WATERBURY, Vt. – On a recent Sunday afternoon, Vermont’s lieutenant governor was at a local library, reading a book about two male penguins to a crowd of nearly two dozen. This was not the first stop for Lt. Gov. David Zuckerman nor would it be the last.
While officials in some other states are banning or restricting certain books in schools and libraries, Zuckerman, in liberal Vermont, has taken a different tack: reading and discussing them at libraries and bookstores around the state.
″ These bans often target books that feature LGBTQ+ characters; talk about gender and sexuality; highlight racial disparities; or talk about difficult issues such as substance abuse and cases of police violence,” Zuckerman, a Democrat, said in a statement when he announced the tour in June. “Students, teachers, and curious minds should be able to access materials that spark critical thinking, cover difficult topics, and appeal to diverse interests without fear of government interference.”
While Vermont hasn't “fallen victim" to the trends in some other states, Zuckerman said that does not mean that books have not been challenged in this state. He said individuals have run for school board seats with the idea of curriculum management in mind and topics around race, and gender and identity have been elevated at school board meetings in recent years.

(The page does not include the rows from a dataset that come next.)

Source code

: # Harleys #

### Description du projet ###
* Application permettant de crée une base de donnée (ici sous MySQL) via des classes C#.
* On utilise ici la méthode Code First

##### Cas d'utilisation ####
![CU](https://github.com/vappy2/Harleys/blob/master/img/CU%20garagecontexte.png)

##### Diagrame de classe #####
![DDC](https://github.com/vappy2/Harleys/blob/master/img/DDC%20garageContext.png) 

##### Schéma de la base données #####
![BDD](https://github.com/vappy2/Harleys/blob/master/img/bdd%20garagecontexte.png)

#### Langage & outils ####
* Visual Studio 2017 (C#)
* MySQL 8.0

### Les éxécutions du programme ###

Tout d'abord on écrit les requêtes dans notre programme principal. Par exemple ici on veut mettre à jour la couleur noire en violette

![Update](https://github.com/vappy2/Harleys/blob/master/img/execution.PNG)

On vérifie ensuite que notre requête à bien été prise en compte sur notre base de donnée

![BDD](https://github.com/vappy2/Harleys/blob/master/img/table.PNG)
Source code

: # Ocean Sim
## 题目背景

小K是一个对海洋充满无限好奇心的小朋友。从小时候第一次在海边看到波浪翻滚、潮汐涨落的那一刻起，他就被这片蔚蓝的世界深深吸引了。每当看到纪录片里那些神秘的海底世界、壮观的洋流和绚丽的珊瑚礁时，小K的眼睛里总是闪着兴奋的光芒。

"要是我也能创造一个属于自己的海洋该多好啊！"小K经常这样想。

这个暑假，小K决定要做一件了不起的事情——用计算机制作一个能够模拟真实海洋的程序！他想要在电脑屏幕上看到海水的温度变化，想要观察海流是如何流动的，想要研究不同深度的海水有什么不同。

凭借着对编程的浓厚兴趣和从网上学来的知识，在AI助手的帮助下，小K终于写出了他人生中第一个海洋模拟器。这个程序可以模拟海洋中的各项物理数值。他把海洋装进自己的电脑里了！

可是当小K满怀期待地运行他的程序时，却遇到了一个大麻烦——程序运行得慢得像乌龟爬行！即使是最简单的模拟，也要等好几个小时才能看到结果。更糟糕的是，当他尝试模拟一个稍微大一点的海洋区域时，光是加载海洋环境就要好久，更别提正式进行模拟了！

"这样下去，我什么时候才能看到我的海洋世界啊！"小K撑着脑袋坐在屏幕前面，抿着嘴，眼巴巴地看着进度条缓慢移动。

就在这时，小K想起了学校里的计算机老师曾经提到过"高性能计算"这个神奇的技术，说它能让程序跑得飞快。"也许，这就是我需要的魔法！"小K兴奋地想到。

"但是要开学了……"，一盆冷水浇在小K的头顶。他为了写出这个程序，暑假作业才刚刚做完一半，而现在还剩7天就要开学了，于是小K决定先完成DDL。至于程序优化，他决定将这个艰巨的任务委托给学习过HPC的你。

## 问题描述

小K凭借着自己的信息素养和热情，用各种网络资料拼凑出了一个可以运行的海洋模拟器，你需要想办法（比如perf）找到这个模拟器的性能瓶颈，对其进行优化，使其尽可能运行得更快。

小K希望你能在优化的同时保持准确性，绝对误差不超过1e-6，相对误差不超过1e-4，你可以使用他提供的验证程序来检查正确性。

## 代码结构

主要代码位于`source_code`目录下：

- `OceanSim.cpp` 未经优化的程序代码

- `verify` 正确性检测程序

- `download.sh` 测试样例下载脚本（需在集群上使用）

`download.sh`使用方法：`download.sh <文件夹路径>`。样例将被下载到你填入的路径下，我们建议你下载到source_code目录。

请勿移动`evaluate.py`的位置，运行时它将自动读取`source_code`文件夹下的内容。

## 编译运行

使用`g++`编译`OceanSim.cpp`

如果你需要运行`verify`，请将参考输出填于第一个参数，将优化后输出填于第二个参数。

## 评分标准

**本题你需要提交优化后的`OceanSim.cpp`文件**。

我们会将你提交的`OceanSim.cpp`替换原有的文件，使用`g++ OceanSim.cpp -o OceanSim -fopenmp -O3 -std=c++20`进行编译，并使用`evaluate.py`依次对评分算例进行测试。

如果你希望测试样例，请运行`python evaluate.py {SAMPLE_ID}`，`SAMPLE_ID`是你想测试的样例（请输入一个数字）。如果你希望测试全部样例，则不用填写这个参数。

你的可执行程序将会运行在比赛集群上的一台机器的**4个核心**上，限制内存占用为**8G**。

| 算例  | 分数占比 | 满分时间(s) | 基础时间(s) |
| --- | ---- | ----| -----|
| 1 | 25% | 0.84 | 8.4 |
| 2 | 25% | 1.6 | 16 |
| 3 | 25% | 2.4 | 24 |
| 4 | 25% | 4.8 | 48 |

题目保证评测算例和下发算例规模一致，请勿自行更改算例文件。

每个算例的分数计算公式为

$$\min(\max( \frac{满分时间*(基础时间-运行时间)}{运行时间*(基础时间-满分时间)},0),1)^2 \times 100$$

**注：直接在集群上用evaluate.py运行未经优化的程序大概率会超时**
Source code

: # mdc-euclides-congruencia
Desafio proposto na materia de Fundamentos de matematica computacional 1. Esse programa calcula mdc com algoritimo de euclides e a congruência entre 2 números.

He hopes the book reading tour will highlight what he sees as the value of representation, free speech, open dialogue and the exchange of ideas.
According to the American Library Association, attempted book bans and restrictions at school and public libraries set a record in 2022. The association compiled more than 1,200 challenges in 2022 — nearly double the previous record total in 2021.
PEN America also said it found more than 2,500 instances of books being banned — affecting more than 1,600 titles — from July 2021 to June 2022. Texas and Florida were the states with the most bans, according to the organization's 2022 report.
During his reading at Bridgeside Books in Waterbury on Sunday, Zuckerman read the book, “And Tango Makes Three,” which is based on the true story of two male penguins who were devoted to each other at the Central Park Zoo in New York. A zookeeper who saw them trying to incubate an egg-shaped rock gave them an egg from a different penguin pair with two eggs. The chick that hatched was cared for by the male penguins and named Tango.
The book, written by Peter Parnell and Justin Richardson, is listed among the 100 most subjected to censorship efforts over the past decade, as compiled by the American Library Association.
Zuckerman was joined by three Vermont authors, who each read segments from other banned books, including “Monster,” by Walter Dean Myers, and the bestselling children's picture book “Where the Wild Things Are,” by Maurice Sendak, which was pulled off some shelves when it first came out in 1963.
“I think books are a place for kids to explore and to be things that they’re not or see what it’s like to be something else," said children's author and illustrator Sarah Dillard. “To take that away from them I think is putting them at a huge disadvantage for being in the real world.”
Paul Macuga, of Essex Junction, who attended the reading, said what frightens him about the move to restrict or ban books is that it's coming from organized groups like Moms for Liberty — a conservative “parental rights” group that has gained national attention for its efforts to influence school curriculum and classroom learning, as well as its conservative support and donor funding.
“It’s not a bunch of disorganized kooks," he said. "It is a very well put together, with a lot of professional backing of people that know how to do this stuff,” he said.
Moms for Liberty co-founder Tiffany Justice said “school is for age-appropriate material meant to educate children.”
Several other attendees, including the local library director, recommended that people keep tabs on what’s happening in their communities, and get on their library commissions and attend board meetings to rebuff any moves to restrict books.
Tanya Lee Stone, who is the author of a banned book — “A Bad Boy Can Be Good for a Girl,” which she described as a cautionary tale about three very different girls consecutively dating a stereotypically bad guy — said there are organized people on the other side, too.
“The National Council Against Censorship is a very large organization that’s dedicated to this,” she said.
Stone said people who ban books often have not read them. And a number of people at the reading, including attendees, authors and Zuckerman, said the bans are based on fear.
She said her goal in life is to write material that will educate, help and inspire young people. "To basically be accused of hurting young people is sort of the farthest thing from what you want to have happen. And that’s basically what people who are banning books and censoring books are doing,” Stone said.